▸ What is required: Scan the data for "orphanRemoval" and copy the lines it appears in.

▸ Records shown:
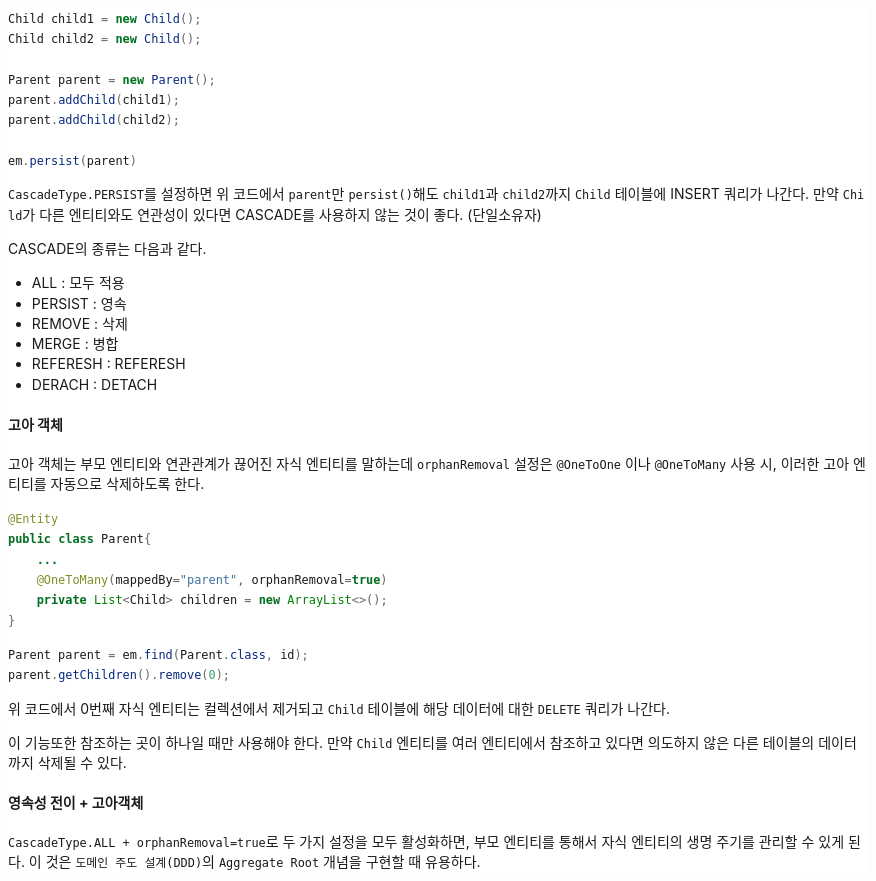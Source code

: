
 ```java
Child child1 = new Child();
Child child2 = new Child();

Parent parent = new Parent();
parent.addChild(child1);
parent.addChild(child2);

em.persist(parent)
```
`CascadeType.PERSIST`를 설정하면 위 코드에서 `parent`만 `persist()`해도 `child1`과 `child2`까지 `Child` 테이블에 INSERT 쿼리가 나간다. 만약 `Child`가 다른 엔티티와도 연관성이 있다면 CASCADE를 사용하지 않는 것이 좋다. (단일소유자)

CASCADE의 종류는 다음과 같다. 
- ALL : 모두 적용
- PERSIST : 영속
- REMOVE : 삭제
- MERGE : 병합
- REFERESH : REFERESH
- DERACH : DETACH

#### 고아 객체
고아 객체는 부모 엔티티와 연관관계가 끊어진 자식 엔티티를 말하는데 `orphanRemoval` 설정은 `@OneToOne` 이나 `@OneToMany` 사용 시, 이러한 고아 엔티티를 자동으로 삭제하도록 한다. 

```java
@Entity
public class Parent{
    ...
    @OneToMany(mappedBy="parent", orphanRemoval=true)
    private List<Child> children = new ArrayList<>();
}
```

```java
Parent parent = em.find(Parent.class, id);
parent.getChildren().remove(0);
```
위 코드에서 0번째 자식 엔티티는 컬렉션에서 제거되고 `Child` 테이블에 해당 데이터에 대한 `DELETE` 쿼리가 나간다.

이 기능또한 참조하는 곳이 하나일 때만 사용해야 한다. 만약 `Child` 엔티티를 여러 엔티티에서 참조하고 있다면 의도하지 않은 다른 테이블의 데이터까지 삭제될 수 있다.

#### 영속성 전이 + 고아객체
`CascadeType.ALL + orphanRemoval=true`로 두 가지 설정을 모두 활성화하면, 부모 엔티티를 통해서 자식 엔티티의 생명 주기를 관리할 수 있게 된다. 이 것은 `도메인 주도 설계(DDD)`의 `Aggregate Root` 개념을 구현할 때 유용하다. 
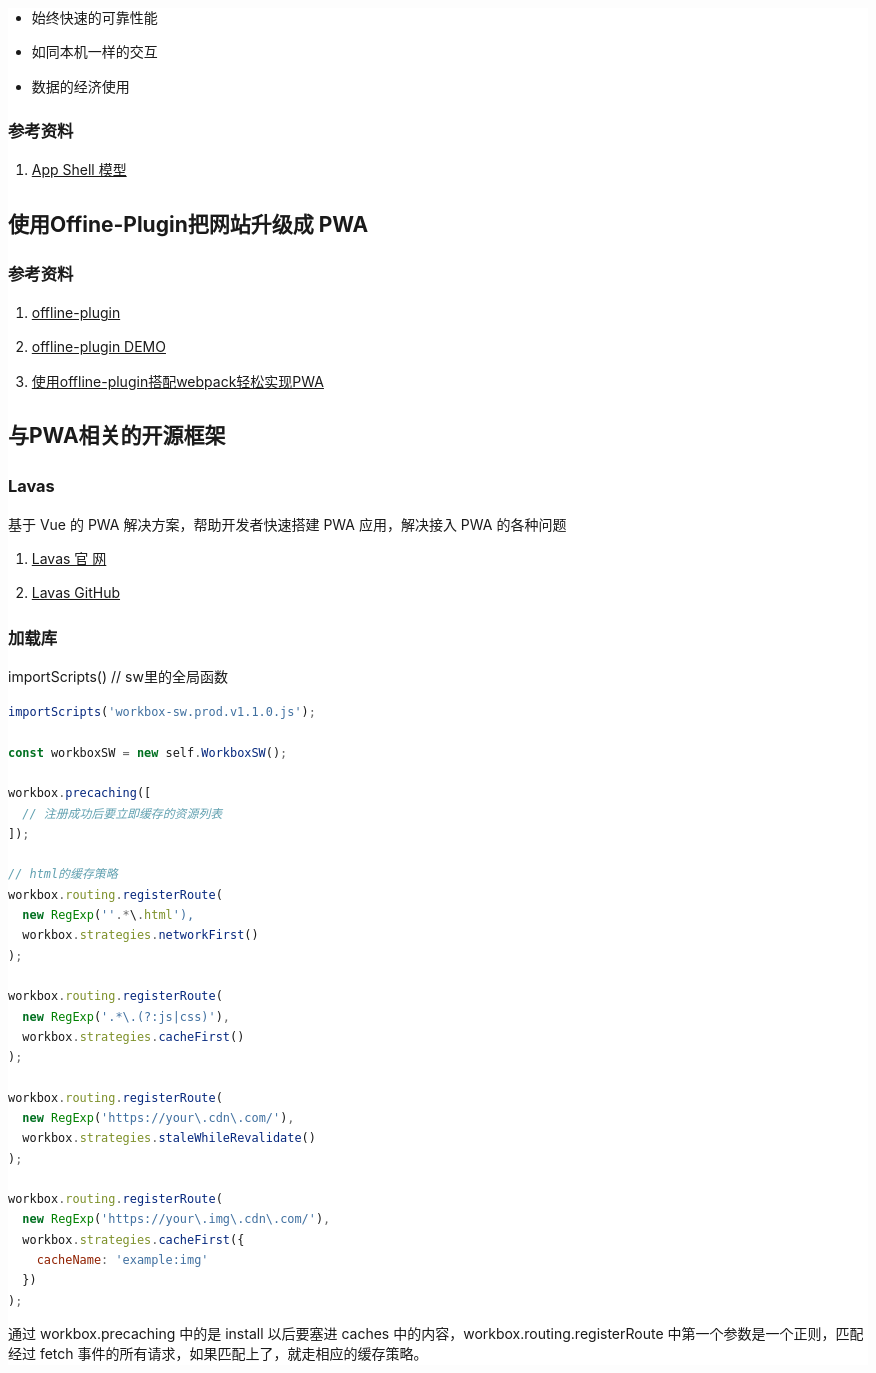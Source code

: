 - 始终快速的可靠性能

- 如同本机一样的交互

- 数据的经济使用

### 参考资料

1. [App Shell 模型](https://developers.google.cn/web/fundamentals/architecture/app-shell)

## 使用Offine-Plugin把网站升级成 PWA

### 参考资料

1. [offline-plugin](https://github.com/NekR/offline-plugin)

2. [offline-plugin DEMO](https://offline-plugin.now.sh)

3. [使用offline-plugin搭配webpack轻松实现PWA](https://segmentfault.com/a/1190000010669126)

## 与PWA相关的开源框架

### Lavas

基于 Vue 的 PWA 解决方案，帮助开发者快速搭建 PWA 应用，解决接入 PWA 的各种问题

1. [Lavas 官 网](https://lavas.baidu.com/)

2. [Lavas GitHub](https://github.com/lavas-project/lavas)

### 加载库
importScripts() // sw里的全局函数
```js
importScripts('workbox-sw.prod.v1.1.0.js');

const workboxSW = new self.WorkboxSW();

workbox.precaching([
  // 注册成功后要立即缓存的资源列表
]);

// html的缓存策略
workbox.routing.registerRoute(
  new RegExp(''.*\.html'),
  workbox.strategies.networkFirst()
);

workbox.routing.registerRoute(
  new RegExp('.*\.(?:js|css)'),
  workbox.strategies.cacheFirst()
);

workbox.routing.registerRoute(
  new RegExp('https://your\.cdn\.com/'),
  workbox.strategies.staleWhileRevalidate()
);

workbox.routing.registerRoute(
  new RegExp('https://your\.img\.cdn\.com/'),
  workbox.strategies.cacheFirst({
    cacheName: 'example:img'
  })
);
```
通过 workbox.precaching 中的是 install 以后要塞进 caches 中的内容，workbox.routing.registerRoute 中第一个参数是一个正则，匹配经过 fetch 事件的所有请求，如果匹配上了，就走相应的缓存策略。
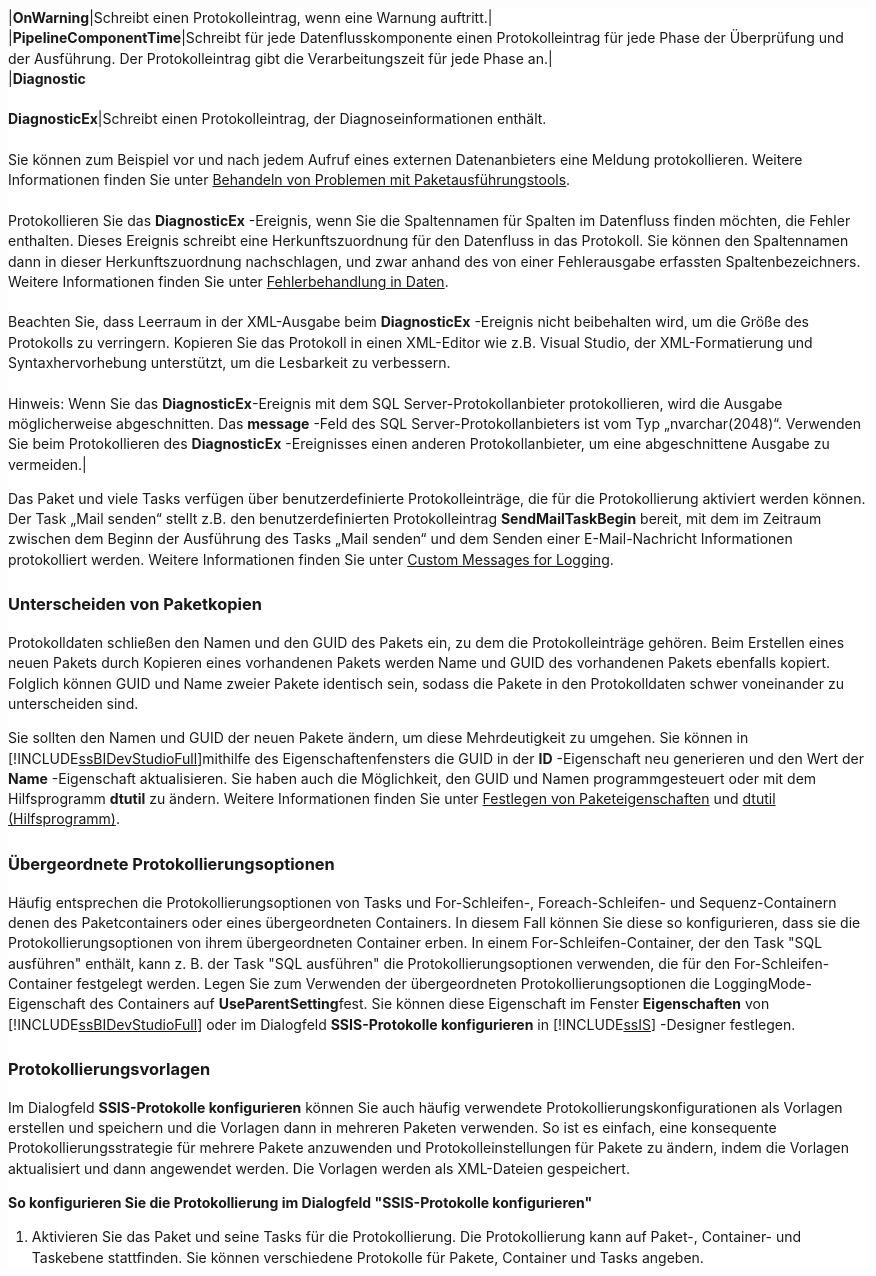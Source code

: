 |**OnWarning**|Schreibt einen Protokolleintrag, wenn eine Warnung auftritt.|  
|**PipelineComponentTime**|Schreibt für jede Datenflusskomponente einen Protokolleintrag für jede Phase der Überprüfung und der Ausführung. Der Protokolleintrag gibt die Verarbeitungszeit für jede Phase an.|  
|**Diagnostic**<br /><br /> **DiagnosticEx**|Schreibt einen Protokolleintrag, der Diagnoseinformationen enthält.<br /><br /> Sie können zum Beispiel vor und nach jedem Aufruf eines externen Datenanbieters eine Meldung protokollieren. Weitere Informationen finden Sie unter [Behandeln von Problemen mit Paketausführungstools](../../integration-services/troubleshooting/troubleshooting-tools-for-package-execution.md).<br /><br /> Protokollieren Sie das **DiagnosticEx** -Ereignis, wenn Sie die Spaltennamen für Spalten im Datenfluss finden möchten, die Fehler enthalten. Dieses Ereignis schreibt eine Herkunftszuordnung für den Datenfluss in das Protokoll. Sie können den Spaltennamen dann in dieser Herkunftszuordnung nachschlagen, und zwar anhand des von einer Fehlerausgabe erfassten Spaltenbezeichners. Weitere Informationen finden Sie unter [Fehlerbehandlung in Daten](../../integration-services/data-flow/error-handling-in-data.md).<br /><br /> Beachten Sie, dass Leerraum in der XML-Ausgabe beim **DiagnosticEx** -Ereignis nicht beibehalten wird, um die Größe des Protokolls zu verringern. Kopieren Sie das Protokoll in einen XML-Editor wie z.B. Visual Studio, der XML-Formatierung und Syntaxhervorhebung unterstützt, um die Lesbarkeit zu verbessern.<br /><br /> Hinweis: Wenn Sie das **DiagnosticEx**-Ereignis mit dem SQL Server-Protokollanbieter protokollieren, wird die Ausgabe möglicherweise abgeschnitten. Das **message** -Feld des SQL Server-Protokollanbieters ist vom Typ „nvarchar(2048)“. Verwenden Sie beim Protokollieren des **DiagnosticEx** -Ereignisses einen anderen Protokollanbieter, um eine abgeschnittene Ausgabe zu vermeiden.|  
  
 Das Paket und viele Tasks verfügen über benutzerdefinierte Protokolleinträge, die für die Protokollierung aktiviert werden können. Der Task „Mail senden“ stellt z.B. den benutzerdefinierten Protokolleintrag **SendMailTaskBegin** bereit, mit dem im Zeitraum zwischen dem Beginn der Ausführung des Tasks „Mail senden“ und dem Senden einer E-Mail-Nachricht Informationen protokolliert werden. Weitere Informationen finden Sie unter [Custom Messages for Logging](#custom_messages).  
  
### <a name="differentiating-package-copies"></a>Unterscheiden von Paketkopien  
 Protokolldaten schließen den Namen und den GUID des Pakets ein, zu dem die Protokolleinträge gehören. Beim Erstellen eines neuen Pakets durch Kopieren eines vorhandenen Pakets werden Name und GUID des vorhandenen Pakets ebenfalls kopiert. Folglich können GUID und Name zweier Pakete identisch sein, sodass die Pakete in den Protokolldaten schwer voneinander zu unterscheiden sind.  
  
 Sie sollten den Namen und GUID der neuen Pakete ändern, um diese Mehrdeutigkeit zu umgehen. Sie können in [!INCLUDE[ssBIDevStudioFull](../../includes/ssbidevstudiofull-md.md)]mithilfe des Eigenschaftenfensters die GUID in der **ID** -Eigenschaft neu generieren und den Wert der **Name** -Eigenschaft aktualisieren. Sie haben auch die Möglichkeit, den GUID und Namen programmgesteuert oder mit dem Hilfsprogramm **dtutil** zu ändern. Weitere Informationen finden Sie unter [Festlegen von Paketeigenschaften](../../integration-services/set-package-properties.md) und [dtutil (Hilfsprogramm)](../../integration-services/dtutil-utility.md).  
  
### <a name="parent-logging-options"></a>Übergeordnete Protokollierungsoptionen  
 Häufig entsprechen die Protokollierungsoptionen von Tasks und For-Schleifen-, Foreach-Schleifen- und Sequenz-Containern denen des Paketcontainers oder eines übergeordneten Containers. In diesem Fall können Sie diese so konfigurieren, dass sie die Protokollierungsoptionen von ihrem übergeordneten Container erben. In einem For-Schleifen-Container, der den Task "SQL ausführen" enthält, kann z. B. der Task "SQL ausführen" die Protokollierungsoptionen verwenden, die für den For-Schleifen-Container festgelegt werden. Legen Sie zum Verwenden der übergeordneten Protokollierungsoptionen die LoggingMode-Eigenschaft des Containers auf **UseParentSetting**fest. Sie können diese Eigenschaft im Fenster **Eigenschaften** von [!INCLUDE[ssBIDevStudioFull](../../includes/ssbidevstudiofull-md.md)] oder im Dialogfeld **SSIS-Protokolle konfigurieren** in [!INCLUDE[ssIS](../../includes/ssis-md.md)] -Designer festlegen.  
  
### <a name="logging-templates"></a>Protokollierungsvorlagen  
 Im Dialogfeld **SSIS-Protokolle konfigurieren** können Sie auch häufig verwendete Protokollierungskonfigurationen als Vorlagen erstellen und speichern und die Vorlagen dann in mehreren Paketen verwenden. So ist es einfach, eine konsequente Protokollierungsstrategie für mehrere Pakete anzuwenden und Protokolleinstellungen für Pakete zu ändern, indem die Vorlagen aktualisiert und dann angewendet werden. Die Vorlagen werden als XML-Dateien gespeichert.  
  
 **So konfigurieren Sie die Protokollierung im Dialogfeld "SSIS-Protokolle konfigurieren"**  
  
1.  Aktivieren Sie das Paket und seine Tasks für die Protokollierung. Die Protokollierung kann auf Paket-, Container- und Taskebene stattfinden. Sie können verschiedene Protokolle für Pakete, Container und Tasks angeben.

▸ Final answer:
고아 객체는 부모 엔티티와 연관관계가 끊어진 자식 엔티티를 말하는데 `orphanRemoval` 설정은 `@OneToOne` 이나 `@OneToMany` 사용 시, 이러한 고아 엔티티를 자동으로 삭제하도록 한다. 
    @OneToMany(mappedBy="parent", orphanRemoval=true)
`CascadeType.ALL + orphanRemoval=true`로 두 가지 설정을 모두 활성화하면, 부모 엔티티를 통해서 자식 엔티티의 생명 주기를 관리할 수 있게 된다. 이 것은 `도메인 주도 설계(DDD)`의 `Aggregate Root` 개념을 구현할 때 유용하다. 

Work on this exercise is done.